Exercise instructions: The answer must be an exact copy of the records, with every picture left out.

Stored data:
━━━
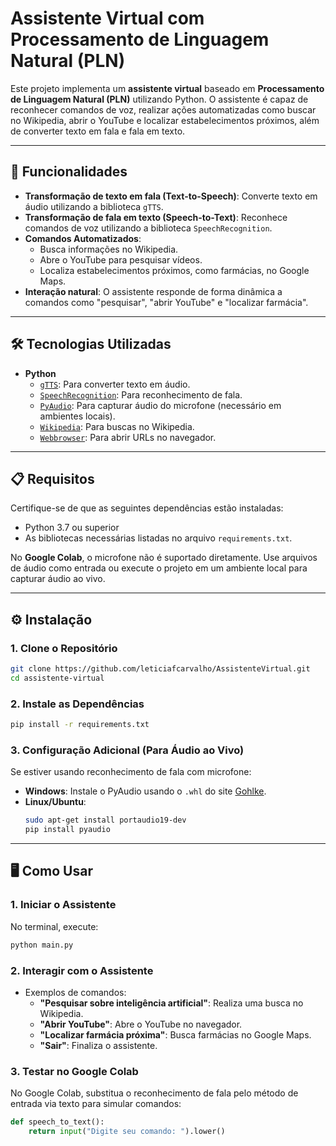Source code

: # Assistente Virtual com Processamento de Linguagem Natural (PLN)

Este projeto implementa um **assistente virtual** baseado em **Processamento de Linguagem Natural (PLN)** utilizando Python. O assistente é capaz de reconhecer comandos de voz, realizar ações automatizadas como buscar no Wikipedia, abrir o YouTube e localizar estabelecimentos próximos, além de converter texto em fala e fala em texto.

---

## 🚀 Funcionalidades

- **Transformação de texto em fala (Text-to-Speech)**: Converte texto em áudio utilizando a biblioteca `gTTS`.
- **Transformação de fala em texto (Speech-to-Text)**: Reconhece comandos de voz utilizando a biblioteca `SpeechRecognition`.
- **Comandos Automatizados**:
  - Busca informações no Wikipedia.
  - Abre o YouTube para pesquisar vídeos.
  - Localiza estabelecimentos próximos, como farmácias, no Google Maps.
- **Interação natural**: O assistente responde de forma dinâmica a comandos como "pesquisar", "abrir YouTube" e "localizar farmácia".

---

## 🛠️ Tecnologias Utilizadas

- **Python**
  - [`gTTS`](https://pypi.org/project/gTTS/): Para converter texto em áudio.
  - [`SpeechRecognition`](https://pypi.org/project/SpeechRecognition/): Para reconhecimento de fala.
  - [`PyAudio`](https://pypi.org/project/PyAudio/): Para capturar áudio do microfone (necessário em ambientes locais).
  - [`Wikipedia`](https://pypi.org/project/wikipedia/): Para buscas no Wikipedia.
  - [`Webbrowser`](https://docs.python.org/3/library/webbrowser.html): Para abrir URLs no navegador.

---

## 📋 Requisitos

Certifique-se de que as seguintes dependências estão instaladas:

- Python 3.7 ou superior
- As bibliotecas necessárias listadas no arquivo `requirements.txt`.

No **Google Colab**, o microfone não é suportado diretamente. Use arquivos de áudio como entrada ou execute o projeto em um ambiente local para capturar áudio ao vivo.

---

## ⚙️ Instalação

### 1. Clone o Repositório
```bash
git clone https://github.com/leticiafcarvalho/AssistenteVirtual.git
cd assistente-virtual
```

### 2. Instale as Dependências
```bash
pip install -r requirements.txt
```

### 3. Configuração Adicional (Para Áudio ao Vivo)
Se estiver usando reconhecimento de fala com microfone:
- **Windows**: Instale o PyAudio usando o `.whl` do site [Gohlke](https://www.lfd.uci.edu/~gohlke/pythonlibs/).
- **Linux/Ubuntu**:
  ```bash
  sudo apt-get install portaudio19-dev
  pip install pyaudio
  ```

---

## 🖥️ Como Usar

### 1. Iniciar o Assistente
No terminal, execute:
```bash
python main.py
```

### 2. Interagir com o Assistente
- Exemplos de comandos:
  - **"Pesquisar sobre inteligência artificial"**: Realiza uma busca no Wikipedia.
  - **"Abrir YouTube"**: Abre o YouTube no navegador.
  - **"Localizar farmácia próxima"**: Busca farmácias no Google Maps.
  - **"Sair"**: Finaliza o assistente.

### 3. Testar no Google Colab
No Google Colab, substitua o reconhecimento de fala pelo método de entrada via texto para simular comandos:
```python
def speech_to_text():
    return input("Digite seu comando: ").lower()
```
━━━
Finished exercise:
Source code

: # Assistente Virtual com Processamento de Linguagem Natural (PLN)

Este projeto implementa um **assistente virtual** baseado em **Processamento de Linguagem Natural (PLN)** utilizando Python. O assistente é capaz de reconhecer comandos de voz, realizar ações automatizadas como buscar no Wikipedia, abrir o YouTube e localizar estabelecimentos próximos, além de converter texto em fala e fala em texto.

---

## 🚀 Funcionalidades

- **Transformação de texto em fala (Text-to-Speech)**: Converte texto em áudio utilizando a biblioteca `gTTS`.
- **Transformação de fala em texto (Speech-to-Text)**: Reconhece comandos de voz utilizando a biblioteca `SpeechRecognition`.
- **Comandos Automatizados**:
  - Busca informações no Wikipedia.
  - Abre o YouTube para pesquisar vídeos.
  - Localiza estabelecimentos próximos, como farmácias, no Google Maps.
- **Interação natural**: O assistente responde de forma dinâmica a comandos como "pesquisar", "abrir YouTube" e "localizar farmácia".

---

## 🛠️ Tecnologias Utilizadas

- **Python**
  - [`gTTS`](https://pypi.org/project/gTTS/): Para converter texto em áudio.
  - [`SpeechRecognition`](https://pypi.org/project/SpeechRecognition/): Para reconhecimento de fala.
  - [`PyAudio`](https://pypi.org/project/PyAudio/): Para capturar áudio do microfone (necessário em ambientes locais).
  - [`Wikipedia`](https://pypi.org/project/wikipedia/): Para buscas no Wikipedia.
  - [`Webbrowser`](https://docs.python.org/3/library/webbrowser.html): Para abrir URLs no navegador.

---

## 📋 Requisitos

Certifique-se de que as seguintes dependências estão instaladas:

- Python 3.7 ou superior
- As bibliotecas necessárias listadas no arquivo `requirements.txt`.

No **Google Colab**, o microfone não é suportado diretamente. Use arquivos de áudio como entrada ou execute o projeto em um ambiente local para capturar áudio ao vivo.

---

## ⚙️ Instalação

### 1. Clone o Repositório
```bash
git clone https://github.com/leticiafcarvalho/AssistenteVirtual.git
cd assistente-virtual
```

### 2. Instale as Dependências
```bash
pip install -r requirements.txt
```

### 3. Configuração Adicional (Para Áudio ao Vivo)
Se estiver usando reconhecimento de fala com microfone:
- **Windows**: Instale o PyAudio usando o `.whl` do site [Gohlke](https://www.lfd.uci.edu/~gohlke/pythonlibs/).
- **Linux/Ubuntu**:
  ```bash
  sudo apt-get install portaudio19-dev
  pip install pyaudio
  ```

---

## 🖥️ Como Usar

### 1. Iniciar o Assistente
No terminal, execute:
```bash
python main.py
```

### 2. Interagir com o Assistente
- Exemplos de comandos:
  - **"Pesquisar sobre inteligência artificial"**: Realiza uma busca no Wikipedia.
  - **"Abrir YouTube"**: Abre o YouTube no navegador.
  - **"Localizar farmácia próxima"**: Busca farmácias no Google Maps.
  - **"Sair"**: Finaliza o assistente.

### 3. Testar no Google Colab
No Google Colab, substitua o reconhecimento de fala pelo método de entrada via texto para simular comandos:
```python
def speech_to_text():
    return input("Digite seu comando: ").lower()
```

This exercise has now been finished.